Physician may, and do prescribe medicines ‘off-label’ by using it to treat a similar disease if other treatments have failed, or prescribe at a dosage level outside the approved range. But it’s important to understand in doing so without the approval of the patient, a individual physician is putting his medical license at risk – she’s misusing an approved drug.

While Off-label uses may put a legal responsibility on the prescriber’s shoulders, there are also the anecdotal evidence of effectiveness that becomes the basis for further controlled studies.

If there is an urgent need of a treatment for a specific disease, like COVID-19, the FDA may use anecdotal evidence as a basis for a provisional approval. That is the situation with some of those listed here. The following is extracted from the website listed at the bottom.

– Al


SNG001 uses a protein called interferon beta, which our bodies produce during a viral infection. It is inhaled directly into the lungs using an inhaler, with the hope it will trigger a stronger, more targeted anti-viral response. The drug was developed by Southampton-based pharmaceutical firm Synairgen and trialled by researchers from the city’s university.

Preliminary results from a trial of more than 100 hospitalised Covid-19 patients found it prevented 79 per cent of people from needing intensive care. The treatment also slashed the average time patients spent in hospital by a third, down from an average of nine days to just six.

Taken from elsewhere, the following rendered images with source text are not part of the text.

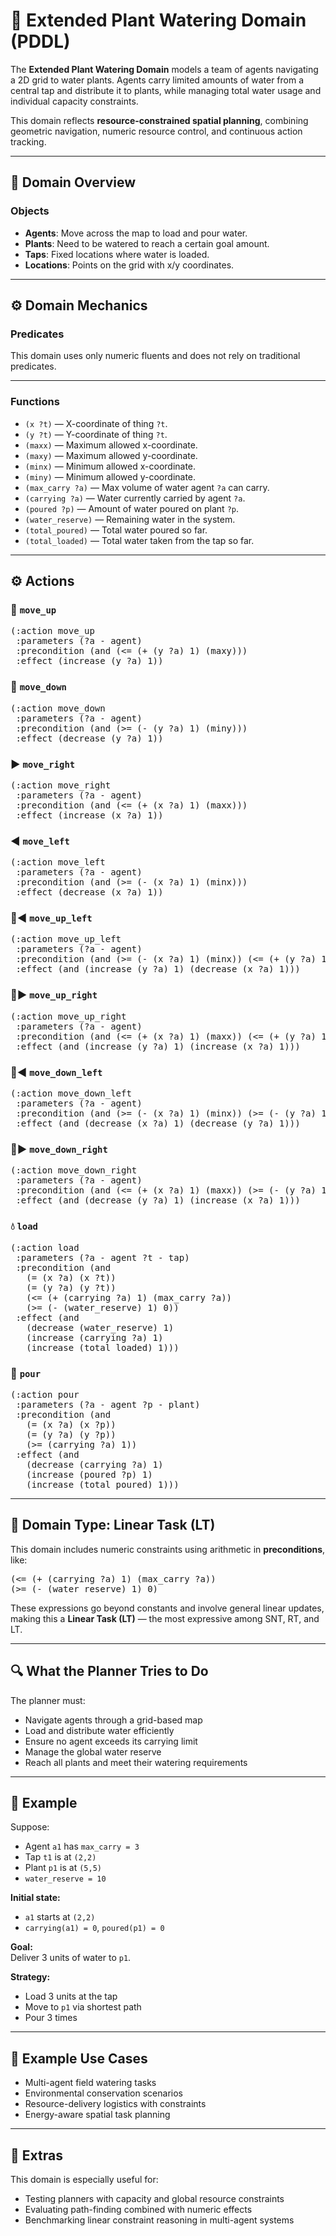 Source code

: # 🌱 Extended Plant Watering Domain (PDDL)

The **Extended Plant Watering Domain** models a team of agents navigating a 2D grid to water plants. Agents carry limited amounts of water from a central tap and distribute it to plants, while managing total water usage and individual capacity constraints.

This domain reflects **resource-constrained spatial planning**, combining geometric navigation, numeric resource control, and continuous action tracking.

---

## 📂 Domain Overview

### Objects

- **Agents**: Move across the map to load and pour water.  
- **Plants**: Need to be watered to reach a certain goal amount.  
- **Taps**: Fixed locations where water is loaded.  
- **Locations**: Points on the grid with x/y coordinates.

---

## ⚙️ Domain Mechanics

### Predicates

This domain uses only numeric fluents and does not rely on traditional predicates.

---

### Functions

- `(x ?t)` — X-coordinate of thing `?t`.  
- `(y ?t)` — Y-coordinate of thing `?t`.  
- `(maxx)` — Maximum allowed x-coordinate.  
- `(maxy)` — Maximum allowed y-coordinate.  
- `(minx)` — Minimum allowed x-coordinate.  
- `(miny)` — Minimum allowed y-coordinate.  
- `(max_carry ?a)` — Max volume of water agent `?a` can carry.  
- `(carrying ?a)` — Water currently carried by agent `?a`.  
- `(poured ?p)` — Amount of water poured on plant `?p`.  
- `(water_reserve)` — Remaining water in the system.  
- `(total_poured)` — Total water poured so far.  
- `(total_loaded)` — Total water taken from the tap so far.

---

## ⚙️ Actions

### 🔼 `move_up`

<pre>
(:action move_up
 :parameters (?a - agent)
 :precondition (and (<= (+ (y ?a) 1) (maxy)))
 :effect (increase (y ?a) 1))
</pre>

### 🔽 `move_down`

<pre>
(:action move_down
 :parameters (?a - agent)
 :precondition (and (>= (- (y ?a) 1) (miny)))
 :effect (decrease (y ?a) 1))
</pre>

### ▶️ `move_right`

<pre>
(:action move_right
 :parameters (?a - agent)
 :precondition (and (<= (+ (x ?a) 1) (maxx)))
 :effect (increase (x ?a) 1))
</pre>

### ◀️ `move_left`

<pre>
(:action move_left
 :parameters (?a - agent)
 :precondition (and (>= (- (x ?a) 1) (minx)))
 :effect (decrease (x ?a) 1))
</pre>

### 🔼◀️ `move_up_left`

<pre>
(:action move_up_left
 :parameters (?a - agent)
 :precondition (and (>= (- (x ?a) 1) (minx)) (<= (+ (y ?a) 1) (maxy)))
 :effect (and (increase (y ?a) 1) (decrease (x ?a) 1)))
</pre>

### 🔼▶️ `move_up_right`

<pre>
(:action move_up_right
 :parameters (?a - agent)
 :precondition (and (<= (+ (x ?a) 1) (maxx)) (<= (+ (y ?a) 1) (maxy)))
 :effect (and (increase (y ?a) 1) (increase (x ?a) 1)))
</pre>

### 🔽◀️ `move_down_left`

<pre>
(:action move_down_left
 :parameters (?a - agent)
 :precondition (and (>= (- (x ?a) 1) (minx)) (>= (- (y ?a) 1) (miny)))
 :effect (and (decrease (x ?a) 1) (decrease (y ?a) 1)))
</pre>

### 🔽▶️ `move_down_right`

<pre>
(:action move_down_right
 :parameters (?a - agent)
 :precondition (and (<= (+ (x ?a) 1) (maxx)) (>= (- (y ?a) 1) (miny)))
 :effect (and (decrease (y ?a) 1) (increase (x ?a) 1)))
</pre>

### 💧 `load`

<pre>
(:action load
 :parameters (?a - agent ?t - tap)
 :precondition (and
   (= (x ?a) (x ?t))
   (= (y ?a) (y ?t))
   (<= (+ (carrying ?a) 1) (max_carry ?a))
   (>= (- (water_reserve) 1) 0))
 :effect (and
   (decrease (water_reserve) 1)
   (increase (carrying ?a) 1)
   (increase (total_loaded) 1)))
</pre>

### 🌿 `pour`

<pre>
(:action pour
 :parameters (?a - agent ?p - plant)
 :precondition (and
   (= (x ?a) (x ?p))
   (= (y ?a) (y ?p))
   (>= (carrying ?a) 1))
 :effect (and
   (decrease (carrying ?a) 1)
   (increase (poured ?p) 1)
   (increase (total_poured) 1)))
</pre>

---

## 🧮 Domain Type: Linear Task (LT)

This domain includes numeric constraints using arithmetic in **preconditions**, like:

<pre>
(<= (+ (carrying ?a) 1) (max_carry ?a))
(>= (- (water_reserve) 1) 0)
</pre>

These expressions go beyond constants and involve general linear updates, making this a **Linear Task (LT)** — the most expressive among SNT, RT, and LT.

---

## 🔍 What the Planner Tries to Do

The planner must:

- Navigate agents through a grid-based map  
- Load and distribute water efficiently  
- Ensure no agent exceeds its carrying limit  
- Manage the global water reserve  
- Reach all plants and meet their watering requirements

---

## 🧾 Example

Suppose:

- Agent `a1` has `max_carry = 3`  
- Tap `t1` is at `(2,2)`  
- Plant `p1` is at `(5,5)`  
- `water_reserve = 10`

**Initial state:**

- `a1` starts at `(2,2)`  
- `carrying(a1) = 0`, `poured(p1) = 0`

**Goal:**  
Deliver 3 units of water to `p1`.

**Strategy:**

- Load 3 units at the tap  
- Move to `p1` via shortest path  
- Pour 3 times

---

## 🧪 Example Use Cases

- Multi-agent field watering tasks  
- Environmental conservation scenarios  
- Resource-delivery logistics with constraints  
- Energy-aware spatial task planning

---

## 🎒 Extras

This domain is especially useful for:

- Testing planners with capacity and global resource constraints  
- Evaluating path-finding combined with numeric effects  
- Benchmarking linear constraint reasoning in multi-agent systems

The £5 steroid is the only drug scientifically proven to treat Covid-19. It is a type of anti-inflammatory medicine given as either an injection or once-a-day tablet. Oxford University scientists found it saved the lives of up to 35 per cent of patients relying on ventilators – the most dangerously ill – and reduced the odds of death by a fifth for all patients needing oxygen at any point.

The results came from the RECOVERY trial – the world’s largest investigation of promising Covid-19 therapies. Researchers say the steroid prevents the release of substances in the body that cause inflammation, a nasty Covid-19 complication that makes breathing difficult. In seriously unwell patients, the lungs become so inflamed they struggle to work.


Remdesivir was developed by Gilead Sciences to treat Ebola. Trials produced encouraging results earlier this year when it showed promise for both preventing and treating MERS – another coronavirus – in macaque monkeys. Studies on humans have produced mixed results.

In a US government-led study, remdesivir shortened recovery time by 31 per cent — 11 days on average versus 15 days for those given just usual care. But it had not improved survival according to preliminary results after two weeks of followup. Results after four weeks are expected soon.

The drug appears to help stop the replication of viruses like coronavirus and Ebola alike. It’s not entirely clear how the drug accomplishes this feat, but it seems to stop the genetic material of the virus, RNA, from being able to copy itself. That, in turn, stops the virus from being able to proliferate further inside the patient’s body.

It has been approved for emergency use in the UK, despite its mixed results.


The anti-malaria drug was first touted as a ‘game changer’ by US President Donald Trump in April. It works in the treatment of malaria by blocking the virus from replicating. It also has anti-inflammatory properties which stop the immune system from going into hyper-drive and attacking healthy cells.

Trump said there were ‘very strong signs’ hydroxychloroquine could treat the viral disease based on limited anecdotal reports from US doctors and poor studies. But last month, Oxford University’s RECOVERY trial stopped enrolling participants to its hydroxychloroquine arm after concluding that it showed no clinical benefit.

A quarter of NHS patients given hydroxychloroquine died from Covid-19, compared to 23.5 per cent who were not prescribed the drug. The scientists running the trial said the results were ‘pretty compelling’, adding: ‘This isn’t a treatment that works.’

President Trump has also admitted to taking the drug as a preventative therapy, to stop him from getting infected from the disease in the first place. Trials are currently ongoing to see if the tablets can work in this way.